Source texts of formatted documents:
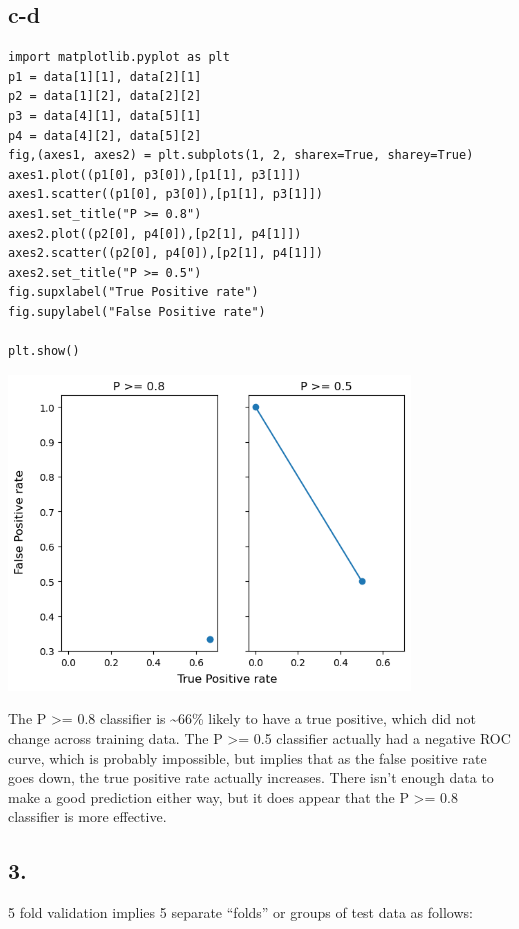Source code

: \documentclass[11pt]{article}
\begin{document}
\subsection*{c-d}
\label{sec:org263a8ee}
\begin{verbatim}
import matplotlib.pyplot as plt
p1 = data[1][1], data[2][1]
p2 = data[1][2], data[2][2]
p3 = data[4][1], data[5][1]
p4 = data[4][2], data[5][2]
fig,(axes1, axes2) = plt.subplots(1, 2, sharex=True, sharey=True)
axes1.plot((p1[0], p3[0]),[p1[1], p3[1]])
axes1.scatter((p1[0], p3[0]),[p1[1], p3[1]])
axes1.set_title("P >= 0.8")
axes2.plot((p2[0], p4[0]),[p2[1], p4[1]])
axes2.scatter((p2[0], p4[0]),[p2[1], p4[1]])
axes2.set_title("P >= 0.5")
fig.supxlabel("True Positive rate")
fig.supylabel("False Positive rate")

plt.show()
\end{verbatim}
\begin{center}
\includegraphics[width=0.8\textwidth]{./.ob-jupyter/56aa79352d69672f8941ac1a635528d4d749ff50.png}
\end{center}

The P >= 0.8 classifier is \textasciitilde{}66\% likely to have a true positive, which did not
change across training data.  The P >= 0.5 classifier actually had a negative
ROC curve, which is probably impossible, but implies that as the false positive
rate goes down, the true positive rate actually increases. There isn't enough
data to make a good prediction either way, but it does appear that the P >= 0.8
classifier is more effective.


\subsection*{3.}
\label{sec:org1e38c58}
5 fold validation implies 5 separate ``folds'' or groups of test data as follows:
\end{document}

Required action:
Could you restate every record above word for word, leaving the pictures out?

Exercise response:
Source code

: \documentclass[11pt]{article}
\begin{document}
\subsection*{c-d}
\label{sec:org263a8ee}
\begin{verbatim}
import matplotlib.pyplot as plt
p1 = data[1][1], data[2][1]
p2 = data[1][2], data[2][2]
p3 = data[4][1], data[5][1]
p4 = data[4][2], data[5][2]
fig,(axes1, axes2) = plt.subplots(1, 2, sharex=True, sharey=True)
axes1.plot((p1[0], p3[0]),[p1[1], p3[1]])
axes1.scatter((p1[0], p3[0]),[p1[1], p3[1]])
axes1.set_title("P >= 0.8")
axes2.plot((p2[0], p4[0]),[p2[1], p4[1]])
axes2.scatter((p2[0], p4[0]),[p2[1], p4[1]])
axes2.set_title("P >= 0.5")
fig.supxlabel("True Positive rate")
fig.supylabel("False Positive rate")

plt.show()
\end{verbatim}
\begin{center}
\includegraphics[width=0.8\textwidth]{./.ob-jupyter/56aa79352d69672f8941ac1a635528d4d749ff50.png}
\end{center}

The P >= 0.8 classifier is \textasciitilde{}66\% likely to have a true positive, which did not
change across training data.  The P >= 0.5 classifier actually had a negative
ROC curve, which is probably impossible, but implies that as the false positive
rate goes down, the true positive rate actually increases. There isn't enough
data to make a good prediction either way, but it does appear that the P >= 0.8
classifier is more effective.


\subsection*{3.}
\label{sec:org1e38c58}
5 fold validation implies 5 separate ``folds'' or groups of test data as follows:
\end{document}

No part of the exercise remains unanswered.